"È una cosa già accaduta nella storia del M5s: finché si sta dentro tutti pronti a portare avanti la battaglia del Movimento, quando si va via si abbia il coraggio di dire le cose buone fatte e non diffamare soltanto". All'indomani delle dimissioni "irrevocabili" dell'assessore capitolino all'Urbanistica Berdini, Luigi Di Maio è intervenuto alla trasmissione di Rai Uno "Unomattina". Il vicepresidente della Camera ha ricordato che, nonostante il passo indietro dell'urbanista, "tutti i dossier vanno avanti", e in merito allo stadio sottolinea: "Il progetto è cambiato, l'obiettivo ora è un progetto sostenibile. Speriamo di riuscire, dimostreremo che quando l'amministrazione chiede dei valori all'interno di un progetto siamo d'accordo. Questa città stiamo cercando di rimetterla in piedi, ma fatecelo fare".
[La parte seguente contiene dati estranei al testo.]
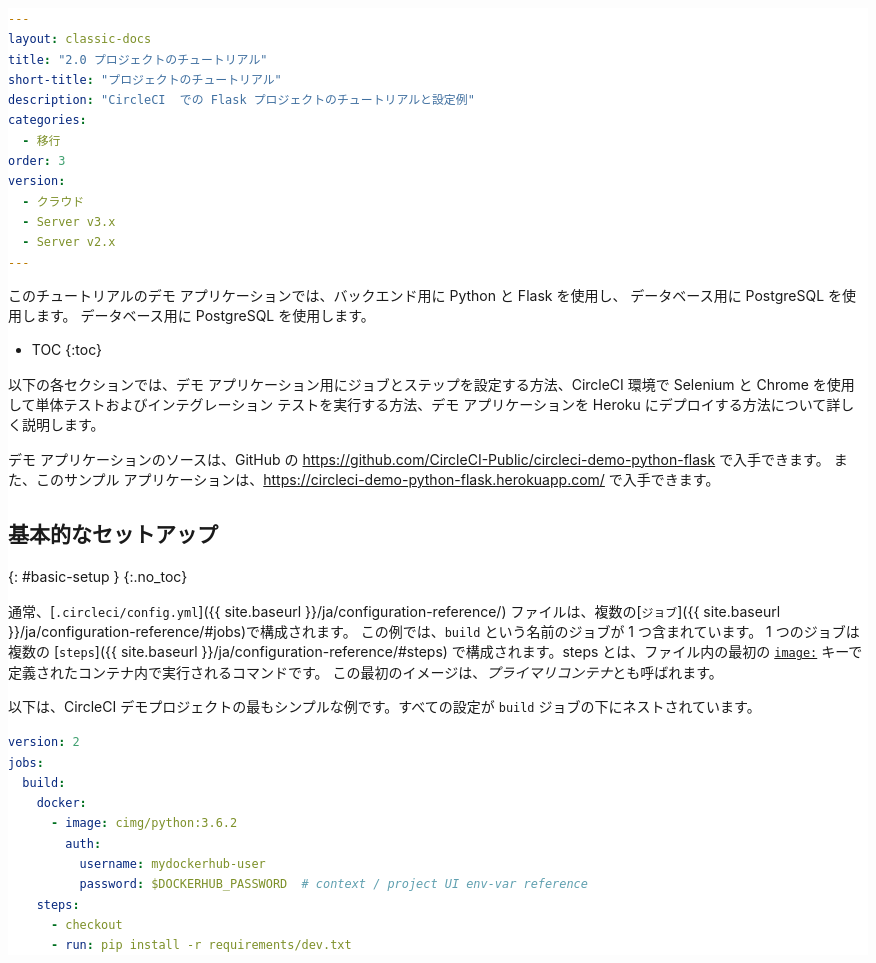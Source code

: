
 ```yaml
---
layout: classic-docs
title: "2.0 プロジェクトのチュートリアル"
short-title: "プロジェクトのチュートリアル"
description: "CircleCI  での Flask プロジェクトのチュートリアルと設定例"
categories:
  - 移行
order: 3
version:
  - クラウド
  - Server v3.x
  - Server v2.x
---
```


このチュートリアルのデモ アプリケーションでは、バックエンド用に Python と Flask を使用し、 データベース用に PostgreSQL を使用します。 データベース用に PostgreSQL を使用します。

* TOC
{:toc}

以下の各セクションでは、デモ アプリケーション用にジョブとステップを設定する方法、CircleCI 環境で Selenium と Chrome を使用して単体テストおよびインテグレーション テストを実行する方法、デモ アプリケーションを Heroku にデプロイする方法について詳しく説明します。

デモ アプリケーションのソースは、GitHub の <https://github.com/CircleCI-Public/circleci-demo-python-flask> で入手できます。 また、このサンプル アプリケーションは、<https://circleci-demo-python-flask.herokuapp.com/> で入手できます。

## 基本的なセットアップ
{: #basic-setup }
{:.no_toc}

通常、[`.circleci/config.yml`]({{ site.baseurl }}/ja/configuration-reference/) ファイルは、複数の[`ジョブ`]({{ site.baseurl }}/ja/configuration-reference/#jobs)で構成されます。 この例では、`build` という名前のジョブが 1 つ含まれています。 1 つのジョブは複数の [`steps`]({{ site.baseurl }}/ja/configuration-reference/#steps) で構成されます。steps とは、ファイル内の最初の [`image:`]({{site.baseurl}}/ja/configuration-reference/#image) キーで定義されたコンテナ内で実行されるコマンドです。 この最初のイメージは、*プライマリコンテナ*とも呼ばれます。

以下は、CircleCI デモプロジェクトの最もシンプルな例です。すべての設定が `build` ジョブの下にネストされています。

```yaml
version: 2
jobs:
  build:
    docker:
      - image: cimg/python:3.6.2
        auth:
          username: mydockerhub-user
          password: $DOCKERHUB_PASSWORD  # context / project UI env-var reference
    steps:
      - checkout
      - run: pip install -r requirements/dev.txt
```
Ieri un positivo incontro tra Comune e As Roma, che di fatto potrebbe aver sancito il via libera alla costruzione dell'impianto di Tor di Valle, ha provocato le dimissioni di Paolo Berdini che, in un comunicato apparso sul sito dell'assessorato da lui diretto, ha attaccato: "Mentre le periferie sprofondano in un degrado senza fine e aumenta l’emergenza abitativa, l’unica preoccupazione sembra essere lo Stadio della Roma".

L'attacco della Muraro: "A Roma c'è un gruppo trasversale di affaristi"

Un altro attacco alla giunta a 5 Stelle guidata da Virginia Raggi arriva dall'ex assessore all'Ambiente Paola Muraro. In un'intervista rilasciata a La Stampa Muraro sostiene che a Roma "c'è all'opera un gruppo trasversale di affaristi". "La Raggi che futuro ha? Dipende dai poteri forti, dentro e fuori il M5S", l'affondo dell'ex assessore. In merito alle dimissioni di Berdini, "avrebbe dovuto lasciare immediatamente: quello che ha detto è imbarazzante e falso", dice Muraro, che aggiunge: "La sindaca non è fragile, inadeguata e senza personalità, come i dissennati comunicatori del Movimento la fanno apparire. Fino a Natale era solo Virginia. C'era forte sintonia. Poi il suo commissariamento s'è compiuto. Mi pare provata. Se potessi le direi: sii te stessa, slégati. I romani hanno votato te, non Casaleggio".